Start of Listed records

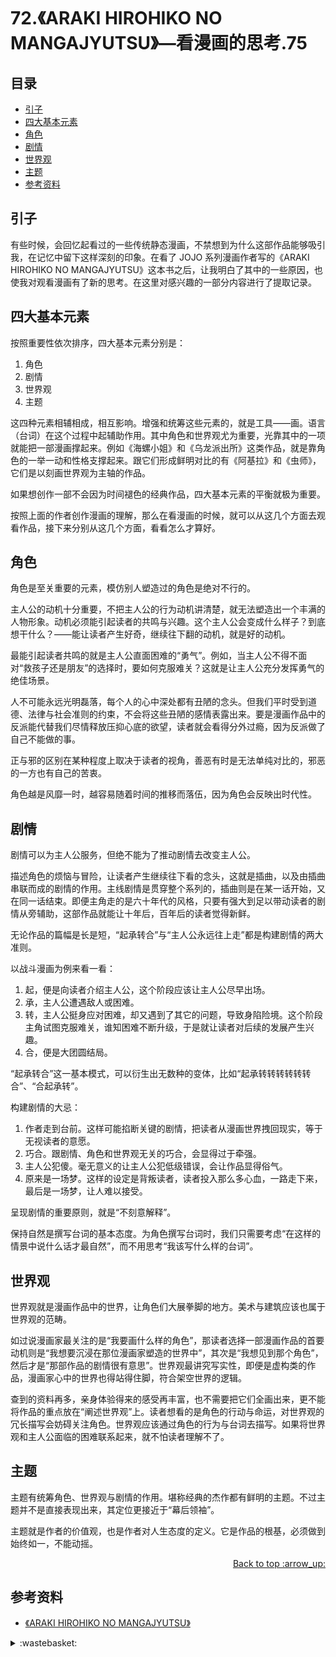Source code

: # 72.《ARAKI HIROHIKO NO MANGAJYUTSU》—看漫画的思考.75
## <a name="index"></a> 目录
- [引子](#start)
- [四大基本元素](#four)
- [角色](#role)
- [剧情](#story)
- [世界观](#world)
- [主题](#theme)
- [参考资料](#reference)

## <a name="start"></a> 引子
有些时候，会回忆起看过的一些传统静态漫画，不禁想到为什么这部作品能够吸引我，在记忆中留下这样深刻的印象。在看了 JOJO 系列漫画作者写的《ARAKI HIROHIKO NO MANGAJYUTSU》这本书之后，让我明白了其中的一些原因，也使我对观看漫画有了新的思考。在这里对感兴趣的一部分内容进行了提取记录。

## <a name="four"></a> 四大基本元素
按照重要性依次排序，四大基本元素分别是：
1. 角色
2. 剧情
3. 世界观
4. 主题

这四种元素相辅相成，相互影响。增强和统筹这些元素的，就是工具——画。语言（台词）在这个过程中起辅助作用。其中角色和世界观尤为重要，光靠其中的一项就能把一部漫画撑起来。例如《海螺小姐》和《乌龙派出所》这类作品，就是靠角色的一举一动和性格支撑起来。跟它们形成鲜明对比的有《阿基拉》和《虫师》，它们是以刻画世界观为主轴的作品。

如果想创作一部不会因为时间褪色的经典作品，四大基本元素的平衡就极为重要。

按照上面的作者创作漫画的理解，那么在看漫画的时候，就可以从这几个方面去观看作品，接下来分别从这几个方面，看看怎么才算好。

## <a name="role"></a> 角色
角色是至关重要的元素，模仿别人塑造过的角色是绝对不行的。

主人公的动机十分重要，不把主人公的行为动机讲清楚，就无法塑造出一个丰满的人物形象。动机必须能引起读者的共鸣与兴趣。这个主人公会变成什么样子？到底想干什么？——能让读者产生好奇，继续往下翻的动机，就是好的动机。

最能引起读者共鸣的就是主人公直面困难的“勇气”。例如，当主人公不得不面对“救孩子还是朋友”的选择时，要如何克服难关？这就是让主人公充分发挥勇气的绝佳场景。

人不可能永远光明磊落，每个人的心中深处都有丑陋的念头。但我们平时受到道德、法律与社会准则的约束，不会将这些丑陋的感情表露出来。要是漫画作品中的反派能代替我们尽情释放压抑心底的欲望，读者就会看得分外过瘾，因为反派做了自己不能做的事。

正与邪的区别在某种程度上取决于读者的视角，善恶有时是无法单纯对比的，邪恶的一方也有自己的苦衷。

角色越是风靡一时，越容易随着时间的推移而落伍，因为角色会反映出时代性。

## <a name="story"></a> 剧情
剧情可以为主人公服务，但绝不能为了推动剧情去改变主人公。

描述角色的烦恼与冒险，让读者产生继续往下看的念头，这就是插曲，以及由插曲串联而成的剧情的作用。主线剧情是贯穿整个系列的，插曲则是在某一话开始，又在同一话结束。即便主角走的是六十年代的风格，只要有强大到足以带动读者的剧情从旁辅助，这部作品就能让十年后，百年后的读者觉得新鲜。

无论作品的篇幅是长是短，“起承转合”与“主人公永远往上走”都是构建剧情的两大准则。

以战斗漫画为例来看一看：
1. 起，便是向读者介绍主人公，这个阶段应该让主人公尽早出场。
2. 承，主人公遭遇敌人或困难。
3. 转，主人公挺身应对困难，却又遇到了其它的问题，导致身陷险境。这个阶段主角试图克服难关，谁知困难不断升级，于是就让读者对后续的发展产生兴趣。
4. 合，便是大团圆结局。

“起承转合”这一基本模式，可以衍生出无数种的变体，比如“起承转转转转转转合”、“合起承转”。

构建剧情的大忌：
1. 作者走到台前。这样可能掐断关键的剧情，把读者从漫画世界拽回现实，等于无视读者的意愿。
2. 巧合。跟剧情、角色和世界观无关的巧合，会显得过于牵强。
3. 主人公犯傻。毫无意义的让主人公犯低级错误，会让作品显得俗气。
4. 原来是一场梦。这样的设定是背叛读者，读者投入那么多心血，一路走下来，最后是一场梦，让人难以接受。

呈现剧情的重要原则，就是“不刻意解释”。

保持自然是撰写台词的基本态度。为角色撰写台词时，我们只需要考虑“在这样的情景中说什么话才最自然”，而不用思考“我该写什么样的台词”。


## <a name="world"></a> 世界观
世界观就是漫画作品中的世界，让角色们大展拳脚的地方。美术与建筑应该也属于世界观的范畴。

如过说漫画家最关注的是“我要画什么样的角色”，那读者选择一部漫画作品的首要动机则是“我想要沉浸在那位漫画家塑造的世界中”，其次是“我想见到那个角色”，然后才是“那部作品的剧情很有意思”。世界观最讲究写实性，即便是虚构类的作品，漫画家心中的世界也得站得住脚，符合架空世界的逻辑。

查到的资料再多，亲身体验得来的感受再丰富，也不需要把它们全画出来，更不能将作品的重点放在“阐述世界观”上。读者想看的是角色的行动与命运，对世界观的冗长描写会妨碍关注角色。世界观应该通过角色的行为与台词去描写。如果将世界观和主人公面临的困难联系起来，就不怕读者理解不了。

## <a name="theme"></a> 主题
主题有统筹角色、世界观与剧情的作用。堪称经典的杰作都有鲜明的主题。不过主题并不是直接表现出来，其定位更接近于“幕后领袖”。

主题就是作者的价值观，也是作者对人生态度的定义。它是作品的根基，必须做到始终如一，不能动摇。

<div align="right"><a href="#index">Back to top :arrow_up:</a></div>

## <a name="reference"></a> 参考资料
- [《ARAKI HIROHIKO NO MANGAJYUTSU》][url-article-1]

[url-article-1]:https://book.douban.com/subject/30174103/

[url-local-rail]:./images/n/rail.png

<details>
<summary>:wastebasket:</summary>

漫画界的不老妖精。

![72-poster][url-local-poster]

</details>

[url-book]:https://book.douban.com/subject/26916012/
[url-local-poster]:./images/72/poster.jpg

End of Listed records

**Brief**
Within the material, find all lines that hold the word "MANGAJYUTSU" and show them.

**Response to this task**
: # 72.《ARAKI HIROHIKO NO MANGAJYUTSU》—看漫画的思考.75
有些时候，会回忆起看过的一些传统静态漫画，不禁想到为什么这部作品能够吸引我，在记忆中留下这样深刻的印象。在看了 JOJO 系列漫画作者写的《ARAKI HIROHIKO NO MANGAJYUTSU》这本书之后，让我明白了其中的一些原因，也使我对观看漫画有了新的思考。在这里对感兴趣的一部分内容进行了提取记录。
- [《ARAKI HIROHIKO NO MANGAJYUTSU》][url-article-1]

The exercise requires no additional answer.